■ Problem ■
Whenever "directed" appears in a line, please copy that line from the data.

■ Records to use ■

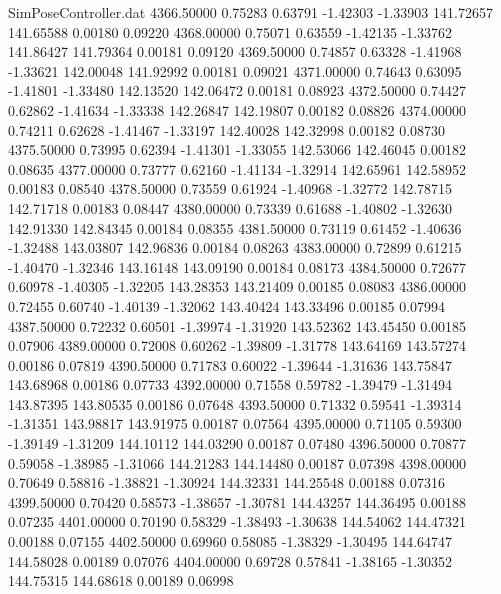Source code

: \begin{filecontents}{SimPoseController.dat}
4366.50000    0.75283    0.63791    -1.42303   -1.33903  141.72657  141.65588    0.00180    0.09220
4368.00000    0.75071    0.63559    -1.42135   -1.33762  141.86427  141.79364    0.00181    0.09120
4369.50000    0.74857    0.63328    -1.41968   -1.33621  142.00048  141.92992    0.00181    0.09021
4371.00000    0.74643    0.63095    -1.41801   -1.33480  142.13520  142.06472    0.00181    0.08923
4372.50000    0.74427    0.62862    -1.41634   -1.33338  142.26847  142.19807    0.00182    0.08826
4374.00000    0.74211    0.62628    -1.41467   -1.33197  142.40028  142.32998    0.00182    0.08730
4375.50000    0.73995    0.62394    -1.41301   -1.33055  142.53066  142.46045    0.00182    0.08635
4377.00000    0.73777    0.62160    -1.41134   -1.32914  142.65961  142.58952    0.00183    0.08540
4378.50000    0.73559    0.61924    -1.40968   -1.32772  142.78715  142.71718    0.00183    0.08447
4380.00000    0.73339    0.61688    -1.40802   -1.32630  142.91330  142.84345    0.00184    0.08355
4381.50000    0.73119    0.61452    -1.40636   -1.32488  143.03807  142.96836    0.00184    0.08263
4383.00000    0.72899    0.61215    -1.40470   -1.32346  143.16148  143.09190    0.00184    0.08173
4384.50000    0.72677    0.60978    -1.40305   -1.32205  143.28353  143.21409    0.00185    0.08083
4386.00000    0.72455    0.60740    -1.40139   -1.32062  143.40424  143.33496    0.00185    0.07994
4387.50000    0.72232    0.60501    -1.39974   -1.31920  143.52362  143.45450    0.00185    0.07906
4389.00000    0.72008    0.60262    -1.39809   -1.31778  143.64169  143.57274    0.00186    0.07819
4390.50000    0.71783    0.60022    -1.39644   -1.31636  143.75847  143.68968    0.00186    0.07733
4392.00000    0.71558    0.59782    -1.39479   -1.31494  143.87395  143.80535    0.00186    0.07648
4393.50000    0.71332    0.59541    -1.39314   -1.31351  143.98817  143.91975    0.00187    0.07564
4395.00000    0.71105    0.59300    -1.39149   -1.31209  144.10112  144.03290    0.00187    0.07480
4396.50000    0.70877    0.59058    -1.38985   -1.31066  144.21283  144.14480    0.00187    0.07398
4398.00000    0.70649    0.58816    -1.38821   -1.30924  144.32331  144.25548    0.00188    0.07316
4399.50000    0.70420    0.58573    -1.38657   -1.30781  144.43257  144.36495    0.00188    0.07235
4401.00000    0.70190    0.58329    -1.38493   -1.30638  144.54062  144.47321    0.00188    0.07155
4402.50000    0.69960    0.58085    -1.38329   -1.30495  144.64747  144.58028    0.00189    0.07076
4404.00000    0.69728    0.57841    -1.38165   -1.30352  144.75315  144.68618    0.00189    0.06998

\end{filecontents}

---

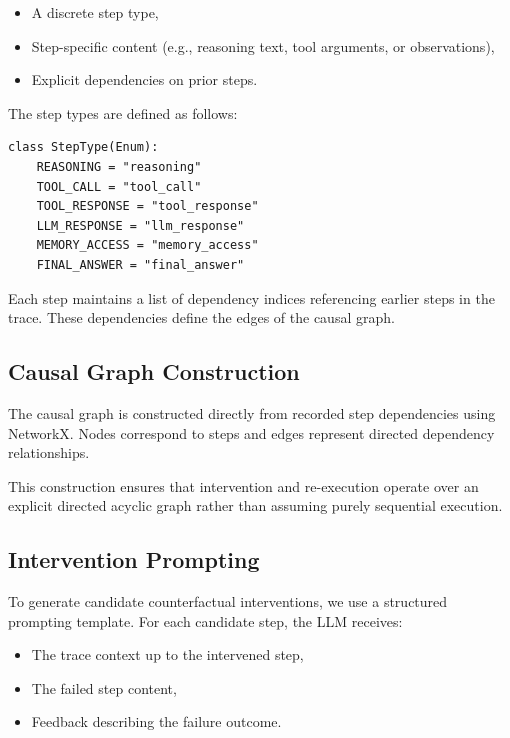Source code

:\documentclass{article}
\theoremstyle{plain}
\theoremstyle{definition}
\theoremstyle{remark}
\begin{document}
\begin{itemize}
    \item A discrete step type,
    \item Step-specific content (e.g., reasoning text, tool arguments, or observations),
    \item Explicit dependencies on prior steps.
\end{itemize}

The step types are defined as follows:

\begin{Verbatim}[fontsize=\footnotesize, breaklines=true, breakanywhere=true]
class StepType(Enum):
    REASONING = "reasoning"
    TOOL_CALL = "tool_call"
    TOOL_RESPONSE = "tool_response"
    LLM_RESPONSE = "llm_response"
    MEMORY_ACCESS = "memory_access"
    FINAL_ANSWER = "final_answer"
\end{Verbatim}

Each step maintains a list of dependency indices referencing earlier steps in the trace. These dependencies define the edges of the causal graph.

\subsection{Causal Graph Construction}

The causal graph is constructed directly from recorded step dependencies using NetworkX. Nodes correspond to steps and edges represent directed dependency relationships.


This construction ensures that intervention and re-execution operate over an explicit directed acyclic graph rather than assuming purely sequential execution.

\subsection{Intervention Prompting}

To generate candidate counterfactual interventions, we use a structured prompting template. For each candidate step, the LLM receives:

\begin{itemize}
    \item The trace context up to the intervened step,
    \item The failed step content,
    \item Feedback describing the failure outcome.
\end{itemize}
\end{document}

■ Task output ■
The causal graph is constructed directly from recorded step dependencies using NetworkX. Nodes correspond to steps and edges represent directed dependency relationships.
This construction ensures that intervention and re-execution operate over an explicit directed acyclic graph rather than assuming purely sequential execution.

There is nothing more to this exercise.